For nearly a decade now, people have talked about alleged cheating at Cesar Chavez Academy in Pueblo.
The rumors persisted even as the charter school grew into a network, with schools in Pueblo, Denver and Colorado Springs. Now, a state-commissioned audit of CCA's practices for the Colorado Student Assessment Program test has sorted fact from fiction.
Yes, CCA did break CSAP rules — inappropriately giving huge numbers of students extra time to complete the test in 2007, 2008 and 2009 — an accommodation reserved for children with special needs.

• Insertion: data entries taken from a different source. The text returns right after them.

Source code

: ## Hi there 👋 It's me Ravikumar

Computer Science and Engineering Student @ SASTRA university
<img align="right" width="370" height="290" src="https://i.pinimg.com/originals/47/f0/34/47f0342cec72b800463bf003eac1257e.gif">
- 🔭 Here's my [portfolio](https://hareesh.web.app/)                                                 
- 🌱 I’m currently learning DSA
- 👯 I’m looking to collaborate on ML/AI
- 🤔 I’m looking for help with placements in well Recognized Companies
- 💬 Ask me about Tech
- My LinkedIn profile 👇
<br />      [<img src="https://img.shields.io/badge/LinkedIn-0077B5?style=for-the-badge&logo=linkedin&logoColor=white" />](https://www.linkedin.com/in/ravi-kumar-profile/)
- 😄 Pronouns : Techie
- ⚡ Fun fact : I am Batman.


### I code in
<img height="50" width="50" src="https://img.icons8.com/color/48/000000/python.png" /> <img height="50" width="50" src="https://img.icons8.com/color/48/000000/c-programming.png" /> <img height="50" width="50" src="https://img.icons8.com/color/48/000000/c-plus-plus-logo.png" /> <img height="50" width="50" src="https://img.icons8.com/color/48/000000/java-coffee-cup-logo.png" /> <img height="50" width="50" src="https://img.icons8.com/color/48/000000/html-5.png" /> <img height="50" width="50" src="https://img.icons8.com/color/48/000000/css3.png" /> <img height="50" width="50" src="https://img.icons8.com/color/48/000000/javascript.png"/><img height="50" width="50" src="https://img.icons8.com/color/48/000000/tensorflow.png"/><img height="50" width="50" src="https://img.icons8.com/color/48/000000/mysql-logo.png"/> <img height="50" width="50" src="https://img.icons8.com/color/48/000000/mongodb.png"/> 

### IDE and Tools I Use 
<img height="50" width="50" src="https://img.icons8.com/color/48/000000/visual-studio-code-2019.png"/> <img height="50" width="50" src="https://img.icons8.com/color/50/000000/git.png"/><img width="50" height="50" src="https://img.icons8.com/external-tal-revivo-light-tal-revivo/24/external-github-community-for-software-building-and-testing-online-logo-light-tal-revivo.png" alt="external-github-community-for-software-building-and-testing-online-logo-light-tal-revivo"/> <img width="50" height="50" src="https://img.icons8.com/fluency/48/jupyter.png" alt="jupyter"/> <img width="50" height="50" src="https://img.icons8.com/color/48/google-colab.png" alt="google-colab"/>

"For example," a Colorado Department of Education press release noted, "86.9 percent of fifth-grade students at CCA who took the math portion of CSAP in 2008 were provided with extra time. Statewide, just 4.8 percent of fifth-graders were provided with extra time. In 2007, 77.5 percent of CCA third-grade students were provided extra time for the writing portion of CSAP. Statewide, just 6.5 percent of students were provided that accommodation."
The chance that all those kids actually needed special accommodations? Less than one in one trillion.
The revelation was a victory for Pueblo City Schools, which charters CCA and has pushed the state to investigate the school for years. PCS is considering a range of actions, from invalidating certain CCA test scores to levying sanctions against CCA administration.
Meanwhile, CCA board members have released statements expressing remorse, and seemingly blaming top administrators they recently fired, including Lawrence Hernandez, Chavez founder. Hernandez and company responded through a lawyer, stating they believed the audit had "vindicated" CCA, and that they couldn't imagine why everyone was focusing on "the limited negative findings."
CCA and its sister school, Dolores Huerta Preparatory High, were cleared of other cheating-related allegations, except that the audit firm, Caveon Test Security, noted improper assistance may have been given to CCA students on an individual basis.